> [What you will do] Tell how many lines in the data below hold the string "communication"; give nothing but the number.

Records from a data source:
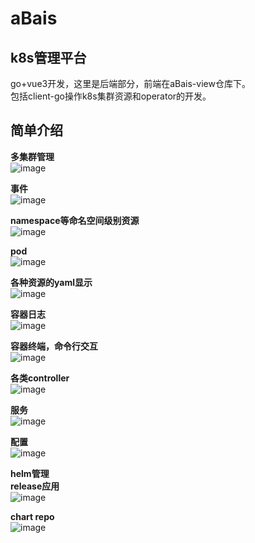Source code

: # aBais
## k8s管理平台
go+vue3开发，这里是后端部分，前端在aBais-view仓库下。  
包括client-go操作k8s集群资源和operator的开发。  

## 简单介绍  

**多集群管理**  
![image](https://user-images.githubusercontent.com/61965693/211200518-0e7fd3bf-e11c-4883-8616-8a21fcbef497.png)  


**事件**   
![image](https://user-images.githubusercontent.com/61965693/211201040-2cb97efc-ac59-4b21-9f67-e7773e236e2f.png)  


**namespace等命名空间级别资源**    
![image](https://user-images.githubusercontent.com/61965693/211200553-9e78df42-6b6e-46ea-a381-110c62a04766.png)  


**pod**  
![image](https://user-images.githubusercontent.com/61965693/211200583-86e0a09b-f16e-4497-8282-8830692ec4c7.png)  


**各种资源的yaml显示**  
![image](https://user-images.githubusercontent.com/61965693/211200608-37943536-35c5-47a5-ad5b-acb04d4d5308.png)  


**容器日志**    
![image](https://user-images.githubusercontent.com/61965693/211200658-40ce795c-5517-4324-b29e-e146b6ac9ccb.png)  


**容器终端，命令行交互**  
![image](https://user-images.githubusercontent.com/61965693/211200873-6d969554-b868-4f90-9d79-ca692dab1318.png)  


**各类controller**  
![image](https://user-images.githubusercontent.com/61965693/211200918-5e8eaefe-785c-4531-8310-9a031eb7f9f1.png)  


**服务**  
![image](https://user-images.githubusercontent.com/61965693/211200933-bd4334dc-a6fa-4caf-a7cb-2da3d5953e4a.png)  


**配置**   
![image](https://user-images.githubusercontent.com/61965693/211200977-de93fee5-daa7-4bd3-9fac-a62d8130f337.png)  


**helm管理**  
**release应用**  
![image](https://user-images.githubusercontent.com/61965693/211200479-cae177ef-7b76-442a-89bb-c39a3b9044b5.png)  


**chart repo**    
![image](https://user-images.githubusercontent.com/61965693/211200402-f9b031ac-1dab-4a9b-bee1-6a8c8fd4854a.png)  
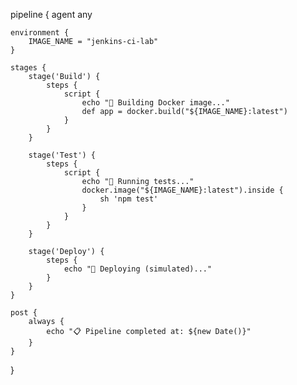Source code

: pipeline {
    agent any

    environment {
        IMAGE_NAME = "jenkins-ci-lab"
    }

    stages {
        stage('Build') {
            steps {
                script {
                    echo "🔧 Building Docker image..."
                    def app = docker.build("${IMAGE_NAME}:latest")
                }
            }
        }

        stage('Test') {
            steps {
                script {
                    echo "🧪 Running tests..."
                    docker.image("${IMAGE_NAME}:latest").inside {
                        sh 'npm test'
                    }
                }
            }
        }

        stage('Deploy') {
            steps {
                echo "🚀 Deploying (simulated)..."
            }
        }
    }

    post {
        always {
            echo "📋 Pipeline completed at: ${new Date()}"
        }
    }
}
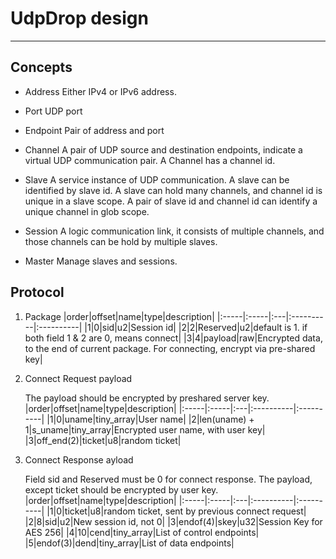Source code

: # UdpDrop design

---

## Concepts

- Address
    Either IPv4 or IPv6 address.

- Port
    UDP port

- Endpoint
    Pair of address and port

- Channel
    A pair of UDP source and destination endpoints, indicate a virtual UDP communication pair. A Channel has a channel id.

- Slave
    A service instance of UDP communication. A slave can be identified by slave id. A slave can hold many channels, and channel id is unique in a slave scope. A pair of slave id and channel id can identify a unique channel in glob scope.

- Session
    A logic communication link, it consists of multiple channels, and those channels can be hold by multiple slaves.

- Master
    Manage slaves and sessions.

## Protocol

1. Package
    |order|offset|name|type|description|
    |:-----|:-----|:---|:----------|:----------|
    |1|0|sid|u2|Session id|
    |2|2|Reserved|u2|default is 1. if both field 1 & 2 are 0, means connect|
    |3|4|payload|raw|Encrypted data, to the end of current package. For connecting, encrypt via pre-shared key|

2. Connect Request payload

    The payload should be encrypted by preshared server key.
    |order|offset|name|type|description|
    |:-----|:-----|:---|:----------|:----------|
    |1|0|uname|tiny_array|User name|
    |2|len(uname) + 1|s_uname|tiny_array|Encrypted user name, with user key|
    |3|off_end(2)|ticket|u8|random ticket|

3. Connect Response ayload

    Field sid and Reserved must be 0 for connect response. The payload, except ticket should be encrypted by user key.
    |order|offset|name|type|description|
    |:-----|:-----|:---|:----------|:----------|
    |1|0|ticket|u8|random ticket, sent by previous connect request|
    |2|8|sid|u2|New session id, not 0|
    |3|endof(4)|skey|u32|Session Key for AES 256|
    |4|10|cend|tiny_array|List of control endpoints|
    |5|endof(3)|dend|tiny_array|List of data endpoints|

> [Output of the exercise] 3